Petitioners contend that the Social Security disability benefits constitute workmen's compensation within the meaning of section 104(a). We have previously held, however, that Social Security disability benefits are not workmen's compensation. Green v. Commissioner , supra . A statute is in the nature of a workmen's compensation act if it allows disability payments solely for service-related personal injury or sickness. Haar v. Commissioner , 78 T.C. 864, 868 (1982), affd. 709 F.2d 1206 (8th Cir. 1983); Byrne v. Commissioner , T.C. Memo. 2002-319. The Social Security Act does not qualify because it allows for disability payments regardless of whether the individual was injured in the course of employment. See 42 U.S.C. sec. 423(d)(1)(A)(2000); Green v. Commissioner , supra . Accordingly, the Social Security benefits that petitioner received are includable in gross income as provided by section 86.
Section 86 taxes Social Security benefits pursuant to a formula. Married taxpayers filing a joint return whose modified adjusted gross income plus one-half of their Social Security benefits exceeds an "adjusted base amount" of $44,000 must include up to a maximum of 85 percent of their Social Security benefits in gross income. Mikalonis v. Commissioner , T.C. Memo. 2000- 281. Subject to exceptions not relevant here, modified adjusted gross income means adjusted gross income (AGI).
Petitioners filed a joint return and reported AGI of $76,633. Adding one-half of the $13,524 of the Social Security benefits to the reported AGI yields a total of $83,395. Because this amount exceeds $44,000, petitioners must include up to 85 percent of the Social Security benefits in gross income.
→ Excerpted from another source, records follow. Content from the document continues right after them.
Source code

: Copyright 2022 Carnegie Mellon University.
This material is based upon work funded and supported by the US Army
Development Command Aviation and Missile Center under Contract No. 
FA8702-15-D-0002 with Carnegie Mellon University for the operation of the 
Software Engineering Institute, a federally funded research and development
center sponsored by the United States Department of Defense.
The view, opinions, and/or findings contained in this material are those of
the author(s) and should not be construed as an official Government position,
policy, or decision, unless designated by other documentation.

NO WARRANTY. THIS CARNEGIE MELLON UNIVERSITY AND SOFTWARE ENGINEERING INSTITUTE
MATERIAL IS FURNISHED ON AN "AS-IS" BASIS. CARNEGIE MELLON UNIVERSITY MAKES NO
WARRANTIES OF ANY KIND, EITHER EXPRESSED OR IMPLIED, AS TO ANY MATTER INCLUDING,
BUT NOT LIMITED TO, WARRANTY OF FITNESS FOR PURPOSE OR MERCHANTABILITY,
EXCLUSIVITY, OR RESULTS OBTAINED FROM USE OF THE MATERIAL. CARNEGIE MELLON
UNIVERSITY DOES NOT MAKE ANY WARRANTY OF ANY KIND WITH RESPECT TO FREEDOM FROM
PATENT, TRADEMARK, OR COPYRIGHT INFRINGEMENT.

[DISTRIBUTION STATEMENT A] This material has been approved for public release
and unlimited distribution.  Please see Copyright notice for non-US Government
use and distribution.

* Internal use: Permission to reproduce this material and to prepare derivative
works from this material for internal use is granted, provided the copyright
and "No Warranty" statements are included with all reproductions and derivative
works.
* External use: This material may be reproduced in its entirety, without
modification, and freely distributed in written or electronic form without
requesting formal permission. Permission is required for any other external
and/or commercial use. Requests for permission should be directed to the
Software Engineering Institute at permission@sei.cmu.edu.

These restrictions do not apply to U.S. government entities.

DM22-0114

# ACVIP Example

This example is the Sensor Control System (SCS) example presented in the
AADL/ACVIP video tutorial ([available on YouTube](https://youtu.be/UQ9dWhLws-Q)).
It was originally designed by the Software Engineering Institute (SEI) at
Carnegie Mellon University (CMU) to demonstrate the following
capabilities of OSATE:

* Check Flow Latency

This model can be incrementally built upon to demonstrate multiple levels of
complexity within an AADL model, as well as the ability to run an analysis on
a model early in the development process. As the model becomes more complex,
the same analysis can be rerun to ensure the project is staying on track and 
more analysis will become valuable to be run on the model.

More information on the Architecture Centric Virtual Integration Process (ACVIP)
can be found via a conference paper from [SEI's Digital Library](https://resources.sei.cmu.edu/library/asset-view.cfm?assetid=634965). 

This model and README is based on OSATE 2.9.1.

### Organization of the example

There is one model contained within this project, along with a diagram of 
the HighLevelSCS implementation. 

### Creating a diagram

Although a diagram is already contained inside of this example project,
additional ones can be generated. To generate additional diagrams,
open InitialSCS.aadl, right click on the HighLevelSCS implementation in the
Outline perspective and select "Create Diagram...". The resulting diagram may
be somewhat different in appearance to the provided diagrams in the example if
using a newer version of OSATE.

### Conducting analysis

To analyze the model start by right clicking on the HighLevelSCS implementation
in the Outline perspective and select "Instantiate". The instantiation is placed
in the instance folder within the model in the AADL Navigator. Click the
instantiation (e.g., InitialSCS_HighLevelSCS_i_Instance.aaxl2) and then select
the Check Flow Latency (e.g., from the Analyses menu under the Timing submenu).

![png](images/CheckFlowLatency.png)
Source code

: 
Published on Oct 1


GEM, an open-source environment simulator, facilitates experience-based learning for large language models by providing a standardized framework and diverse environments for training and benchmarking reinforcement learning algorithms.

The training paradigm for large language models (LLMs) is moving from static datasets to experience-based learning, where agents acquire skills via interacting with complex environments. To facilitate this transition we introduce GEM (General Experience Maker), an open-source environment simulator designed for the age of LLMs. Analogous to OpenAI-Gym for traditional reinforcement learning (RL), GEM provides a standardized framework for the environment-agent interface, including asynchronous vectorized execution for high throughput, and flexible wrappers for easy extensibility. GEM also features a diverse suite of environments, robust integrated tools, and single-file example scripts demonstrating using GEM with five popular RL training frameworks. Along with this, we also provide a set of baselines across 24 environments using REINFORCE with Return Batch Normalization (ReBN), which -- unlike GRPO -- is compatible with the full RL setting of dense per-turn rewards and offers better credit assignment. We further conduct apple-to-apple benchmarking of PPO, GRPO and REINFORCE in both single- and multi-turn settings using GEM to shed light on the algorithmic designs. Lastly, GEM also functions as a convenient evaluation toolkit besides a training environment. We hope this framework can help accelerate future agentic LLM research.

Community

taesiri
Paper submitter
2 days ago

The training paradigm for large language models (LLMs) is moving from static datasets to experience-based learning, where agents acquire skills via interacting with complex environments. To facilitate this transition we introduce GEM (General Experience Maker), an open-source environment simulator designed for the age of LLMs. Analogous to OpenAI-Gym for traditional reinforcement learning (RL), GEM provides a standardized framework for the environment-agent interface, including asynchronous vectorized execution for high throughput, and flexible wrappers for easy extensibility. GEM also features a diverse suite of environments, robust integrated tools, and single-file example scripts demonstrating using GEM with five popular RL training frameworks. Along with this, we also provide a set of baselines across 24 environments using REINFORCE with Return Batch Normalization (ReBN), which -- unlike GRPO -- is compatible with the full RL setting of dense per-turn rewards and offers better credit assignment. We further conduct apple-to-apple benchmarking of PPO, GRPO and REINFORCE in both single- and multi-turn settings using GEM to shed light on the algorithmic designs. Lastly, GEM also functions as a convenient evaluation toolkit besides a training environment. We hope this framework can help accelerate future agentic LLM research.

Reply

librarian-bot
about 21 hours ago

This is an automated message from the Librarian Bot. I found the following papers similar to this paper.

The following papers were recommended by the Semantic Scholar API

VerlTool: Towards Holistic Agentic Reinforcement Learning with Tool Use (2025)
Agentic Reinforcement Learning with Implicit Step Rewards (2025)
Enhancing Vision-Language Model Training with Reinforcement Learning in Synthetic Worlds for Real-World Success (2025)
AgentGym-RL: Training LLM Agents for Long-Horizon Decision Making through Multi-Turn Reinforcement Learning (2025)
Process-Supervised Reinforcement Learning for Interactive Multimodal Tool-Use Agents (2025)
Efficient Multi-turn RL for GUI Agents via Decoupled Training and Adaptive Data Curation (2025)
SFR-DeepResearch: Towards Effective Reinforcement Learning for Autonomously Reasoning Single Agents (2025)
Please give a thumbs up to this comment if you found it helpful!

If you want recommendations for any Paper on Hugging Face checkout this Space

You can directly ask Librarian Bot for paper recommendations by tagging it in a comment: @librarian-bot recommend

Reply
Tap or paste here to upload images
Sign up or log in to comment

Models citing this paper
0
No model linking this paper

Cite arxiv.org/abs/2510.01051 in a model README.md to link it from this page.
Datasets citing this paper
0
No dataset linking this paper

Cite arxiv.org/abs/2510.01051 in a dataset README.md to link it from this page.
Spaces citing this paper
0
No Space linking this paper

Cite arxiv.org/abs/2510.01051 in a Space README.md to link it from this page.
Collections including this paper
Petitioners do not dispute that their AGI exceeded $44,000. Petitioners argue, however, that only the income of the recipient of Social Security benefits is relevant for purposes of section 86. Petitioners note that section 86 refers to "taxpayer" in the singular and not "taxpayers" in the plural. For example, section 86(b)(1)(A)(i) refers to "the modified adjusted gross income of the taxpayer". Petitioners contend that Mr. Goldfarb's income therefore should be excluded from AGI in applying the formula under section 86. Because petitioner's income alone did not exceed $44,000, petitioners contend, a lesser amount of Social Security benefits is taxable. We disagree.
"In determining the meaning of any Act of Congress, unless the context indicates otherwise--words importing the singular include and apply to several persons, parties, or things". 1 U.S.C. sec. 1 (2000). This rule applies "where it is necessary to carry out the evident intent of the statute." First Natl. Bank in St. Louis v. Missouri , 263 U.S. 640, 657 (1924); Pope & Talbot, Inc., & Subs. v. Commissioner , 104 T.C. 574, 582 (1995), affd. 162 F.3d 1236 (9th Cir. 1999).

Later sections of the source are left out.